The loop arrangement is similar to a traditional SMF loop, except that it consists of six loops which have to be adjusted to a path-length difference of typically within \({\mathrm{1}}\,{\mathrm{cm}}\), corresponding to a time delay of \({\mathrm{50}}\,{\mathrm{ps}}\). The loop contains amplifiers to overcome the fiber loss and the loss of the additional loop components, loop switches (that are used to open and close the loop during the loading and recirculation time, respectively), combiners and splitters (to inject and extract the light from the loop), and finally programmable gain equalizing filters (denoted as blockers in Fig. 10.15), to maintain a flat spectrum after each recirculation.

The signals extracted from the loops are captured by an array of polarization-diverse coherent receivers (PD-CRXs), which extract the amplitude and phase of all modes and polarizations, so that the optical field after transmission is fully known. Note that it is necessary to measure all modes and polarization for the same time windows, therefore a digital storage oscilloscope () with 24 real-time channels is required for a transmission with 6 spatial modes (alternatively, time-multiplexed receiver schemes, where subsets of modes are delayed by single-mode fibers, have been proposed to reduce the number of ports that are necessary in the DSO [10.109, 10.122]).

The resulting signals are stored in the DSO, and subsequently processed by applying MIMO-DSP techniques, similar to the methods presented in Chap. 6.

Some representative results of MIMO-based transmission in multimode and coupled-core fibers are summarized in Table 10.3. By the terms capacity and spectral efficiency in the table, and more in general in this review of experimental results, we refer to the largest achieved transmission rate, and to the same quantity divided by the total transmission bandwidth, respectively.

Table 10.3 Summary of relevant MIMO-based transmission results in SDM fibers

The longest transmission distances and highest spectral-efficiency-distance products were demonstrated in CC-MCFs, clearly confirming the advantages of the strong coupling regime. The maximum experimental capacity demonstrated in MIMO-SDM transmission clearly surpasses the largest reported values for single-mode fibers. In particular, the largest spectral efficiency demonstrated is as high as \({\mathrm{202}}\,{\mathrm{(bit/s)Hz}}\) which is well above the nonlinear Shannon limit for single-mode fibers [10.1, 10.136] which is \({\mathrm{26.5}}\,{\mathrm{(bit/s)Hz}}\) for a fiber length of \({\mathrm{27}}\,{\mathrm{km}}\), indicating that mode-multiplexed transmission over a few-mode fiber (), that is, a fiber that supports 10 or fewer modes, has the technical potential to be considered as a replacement for single-mode fibers.

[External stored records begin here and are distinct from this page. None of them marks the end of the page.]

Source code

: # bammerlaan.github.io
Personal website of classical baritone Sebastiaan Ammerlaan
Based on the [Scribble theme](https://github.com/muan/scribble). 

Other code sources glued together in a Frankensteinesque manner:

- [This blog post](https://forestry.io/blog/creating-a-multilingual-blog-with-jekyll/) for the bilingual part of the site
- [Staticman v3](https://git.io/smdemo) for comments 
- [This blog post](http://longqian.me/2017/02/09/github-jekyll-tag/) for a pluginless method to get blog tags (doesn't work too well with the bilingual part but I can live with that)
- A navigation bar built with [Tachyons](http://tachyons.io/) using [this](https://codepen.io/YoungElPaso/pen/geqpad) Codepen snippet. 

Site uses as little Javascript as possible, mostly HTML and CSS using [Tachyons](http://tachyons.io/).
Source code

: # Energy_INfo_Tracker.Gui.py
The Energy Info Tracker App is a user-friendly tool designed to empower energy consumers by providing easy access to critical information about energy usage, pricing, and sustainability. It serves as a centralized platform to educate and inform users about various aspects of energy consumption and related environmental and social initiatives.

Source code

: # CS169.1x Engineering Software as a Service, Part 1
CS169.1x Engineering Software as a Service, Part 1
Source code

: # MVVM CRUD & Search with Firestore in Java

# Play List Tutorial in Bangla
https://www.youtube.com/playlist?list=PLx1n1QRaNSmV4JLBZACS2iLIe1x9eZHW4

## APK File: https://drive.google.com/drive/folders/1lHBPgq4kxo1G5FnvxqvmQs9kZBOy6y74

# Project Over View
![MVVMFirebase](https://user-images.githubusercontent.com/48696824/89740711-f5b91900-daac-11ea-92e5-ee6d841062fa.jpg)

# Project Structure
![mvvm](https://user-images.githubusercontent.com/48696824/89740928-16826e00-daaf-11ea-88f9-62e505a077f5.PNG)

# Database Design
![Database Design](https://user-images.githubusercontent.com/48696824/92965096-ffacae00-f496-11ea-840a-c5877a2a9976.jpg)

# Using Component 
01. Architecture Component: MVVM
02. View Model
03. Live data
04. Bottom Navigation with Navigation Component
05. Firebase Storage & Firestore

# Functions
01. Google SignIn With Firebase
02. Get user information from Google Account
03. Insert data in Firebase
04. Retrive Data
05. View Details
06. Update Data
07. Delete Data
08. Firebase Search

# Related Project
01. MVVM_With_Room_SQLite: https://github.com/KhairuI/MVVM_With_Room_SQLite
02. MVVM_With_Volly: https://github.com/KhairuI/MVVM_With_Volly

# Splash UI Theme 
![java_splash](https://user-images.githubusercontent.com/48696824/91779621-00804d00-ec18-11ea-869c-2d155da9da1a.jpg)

Transmission results for some representative multicore fiber transmission experiments are summarized in Table 10.4.

Table 10.4 Summary of relevant SDM transmission in uncoupled multicore fibers

Multicore fibers, especially in combination with few-mode cores, can achieve spatial multiplicities larger than 100, providing an impressive transmission capacity in excess of \({\mathrm{10}}\,{\mathrm{Pb/s}}\), however only for distances shorter than \({\mathrm{100}}\,{\mathrm{km}}\). Longer distances up to \({\mathrm{8800}}\,{\mathrm{km}}\) can be achieved using single-mode cores at a notable capacity of \({\mathrm{520}}\,{\mathrm{Tb}}\), which is of interest in particular for submarine transmission, where multiple parallel paths can achieve superior performance under a constraint of limited power [10.131].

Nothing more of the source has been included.